All entries must be transcribed exactly, down to the last character.

Stored data entries:

-=-=-=-=-

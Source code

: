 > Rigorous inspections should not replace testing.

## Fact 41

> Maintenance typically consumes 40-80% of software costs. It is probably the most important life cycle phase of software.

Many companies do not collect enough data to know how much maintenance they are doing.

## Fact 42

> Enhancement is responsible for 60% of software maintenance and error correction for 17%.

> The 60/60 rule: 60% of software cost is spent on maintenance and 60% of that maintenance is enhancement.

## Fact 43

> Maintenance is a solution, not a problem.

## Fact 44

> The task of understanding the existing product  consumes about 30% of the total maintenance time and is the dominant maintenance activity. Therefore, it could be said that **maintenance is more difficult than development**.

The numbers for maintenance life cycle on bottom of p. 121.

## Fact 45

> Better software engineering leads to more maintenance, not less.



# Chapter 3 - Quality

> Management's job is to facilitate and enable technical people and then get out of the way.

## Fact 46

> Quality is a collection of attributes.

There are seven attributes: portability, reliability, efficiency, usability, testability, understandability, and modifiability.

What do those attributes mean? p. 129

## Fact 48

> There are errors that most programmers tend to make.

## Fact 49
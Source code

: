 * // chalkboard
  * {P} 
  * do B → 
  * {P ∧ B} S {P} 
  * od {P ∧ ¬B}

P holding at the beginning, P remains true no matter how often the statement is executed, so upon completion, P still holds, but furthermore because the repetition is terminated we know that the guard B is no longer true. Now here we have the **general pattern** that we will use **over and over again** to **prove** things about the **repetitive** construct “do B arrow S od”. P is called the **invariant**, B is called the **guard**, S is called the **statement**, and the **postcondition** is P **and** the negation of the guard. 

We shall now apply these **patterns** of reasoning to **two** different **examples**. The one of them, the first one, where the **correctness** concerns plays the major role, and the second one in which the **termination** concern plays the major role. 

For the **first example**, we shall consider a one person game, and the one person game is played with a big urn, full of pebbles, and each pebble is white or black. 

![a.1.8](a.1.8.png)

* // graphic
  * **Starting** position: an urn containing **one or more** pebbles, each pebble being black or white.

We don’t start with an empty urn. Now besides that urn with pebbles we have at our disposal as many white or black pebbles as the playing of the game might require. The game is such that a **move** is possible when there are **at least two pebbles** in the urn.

-=-=-=-=-

### Exercise solution
Source code

: > Rigorous inspections should not replace testing.

## Fact 41

> Maintenance typically consumes 40-80% of software costs. It is probably the most important life cycle phase of software.

Many companies do not collect enough data to know how much maintenance they are doing.

## Fact 42

> Enhancement is responsible for 60% of software maintenance and error correction for 17%.

> The 60/60 rule: 60% of software cost is spent on maintenance and 60% of that maintenance is enhancement.

## Fact 43

> Maintenance is a solution, not a problem.

## Fact 44

> The task of understanding the existing product  consumes about 30% of the total maintenance time and is the dominant maintenance activity. Therefore, it could be said that **maintenance is more difficult than development**.

The numbers for maintenance life cycle on bottom of p. 121.

## Fact 45

> Better software engineering leads to more maintenance, not less.



# Chapter 3 - Quality

> Management's job is to facilitate and enable technical people and then get out of the way.

## Fact 46

> Quality is a collection of attributes.

There are seven attributes: portability, reliability, efficiency, usability, testability, understandability, and modifiability.

What do those attributes mean? p. 129

## Fact 48

> There are errors that most programmers tend to make.

## Fact 49
Source code

: * // chalkboard
  * {P} 
  * do B → 
  * {P ∧ B} S {P} 
  * od {P ∧ ¬B}

P holding at the beginning, P remains true no matter how often the statement is executed, so upon completion, P still holds, but furthermore because the repetition is terminated we know that the guard B is no longer true. Now here we have the **general pattern** that we will use **over and over again** to **prove** things about the **repetitive** construct “do B arrow S od”. P is called the **invariant**, B is called the **guard**, S is called the **statement**, and the **postcondition** is P **and** the negation of the guard. 

We shall now apply these **patterns** of reasoning to **two** different **examples**. The one of them, the first one, where the **correctness** concerns plays the major role, and the second one in which the **termination** concern plays the major role. 

For the **first example**, we shall consider a one person game, and the one person game is played with a big urn, full of pebbles, and each pebble is white or black. 

![a.1.8](a.1.8.png)

* // graphic
  * **Starting** position: an urn containing **one or more** pebbles, each pebble being black or white.

We don’t start with an empty urn. Now besides that urn with pebbles we have at our disposal as many white or black pebbles as the playing of the game might require. The game is such that a **move** is possible when there are **at least two pebbles** in the urn.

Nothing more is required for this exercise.